512 Words

Much Ado About Mom

Carmen Ruggero

A sweltering eighty-five degrees and ninety-percent humidity, have made this day unbearable. Low clouds have threatened rain all day, but not a drop so far. Not a twig is moving---no relief in sight.

One foot outside that door and I almost reneged on my promise to take mother shopping. Then considered the deep freeze that would follow such a decision, I'd face blazing heat any time.

I couldn't take the look of resignation, the disappointment in her eyes.

I wouldn't mind if she expressed her disappointment, if she came right out with it. But no, she'll find the way to dig a hole in my heart the size of a crater.

"Well," she'll whisper.

I can just hear that little voice of hers; such a familiar sound. That little tilt of her head, that sheepish look that could kill a pack of wolves.

"I guess we could go some other time."

I know her puckered expression so well; I can see it with my eyes closed. She'll run back into the house, step into a pair of slippers, throw an apron on top of her nice dress, and start dinner three hours early.

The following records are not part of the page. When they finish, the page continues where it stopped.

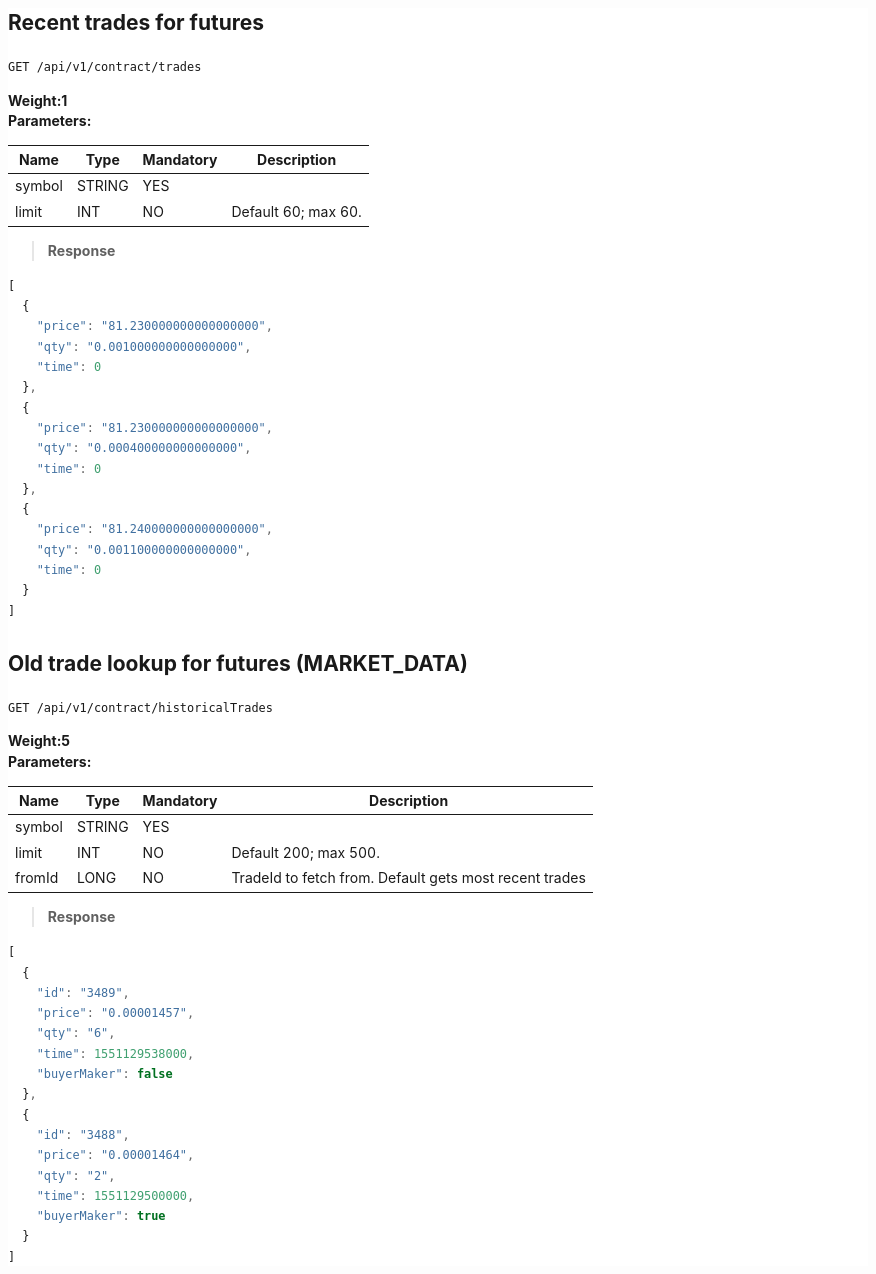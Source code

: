 ## Recent trades for futures

`GET /api/v1/contract/trades`

**Weight:1**  
**Parameters:**  

Name | Type | Mandatory | Description
------------ | ------------ | ------------ | ------------
symbol | STRING | YES |
limit | INT | NO | Default 60; max 60.  

>**Response**    

```javascript
[
  {
    "price": "81.230000000000000000",
    "qty": "0.001000000000000000",
    "time": 0
  },
  {
    "price": "81.230000000000000000",
    "qty": "0.000400000000000000",
    "time": 0
  },
  {
    "price": "81.240000000000000000",
    "qty": "0.001100000000000000",
    "time": 0
  }
]
```


## Old trade lookup for futures (MARKET_DATA)

`GET /api/v1/contract/historicalTrades`

**Weight:5**  
**Parameters:**  

Name | Type | Mandatory | Description
------------ | ------------ | ------------ | ------------
symbol | STRING | YES |
limit | INT | NO | Default 200; max 500.
fromId | LONG | NO | TradeId to fetch from. Default gets most recent trades  

>**Response**    

```javascript
[
  {
    "id": "3489",
    "price": "0.00001457",
    "qty": "6",
    "time": 1551129538000,
    "buyerMaker": false
  },
  {
    "id": "3488",
    "price": "0.00001464",
    "qty": "2",
    "time": 1551129500000,
    "buyerMaker": true
  }
]
```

She'll throw herself into that culinary expedition like she's on a death mission. Her back to me at all times, hiding the little crooked mouth, the wrinkled eyebrow.

"Mom, are you all right?" I'll be obliged to ask. I'll have to repeat the question. She never answers the first time around.

"Uhmm," will be her only answer.

Well, that's one hundred times worse than the mouth and the brow, and that's why she keeps her back turned. She wants me to hear the disappointment in her voice. She wants me to feel guilty.

With obvious reluctance, she'll ask if I'm staying for dinner. I'll politely decline, and go home---tail between my legs.

No, I'm not having that. No sir, not today. Her mind's set on shopping, and that's what we'll do. We'll go shopping, and sweat to death.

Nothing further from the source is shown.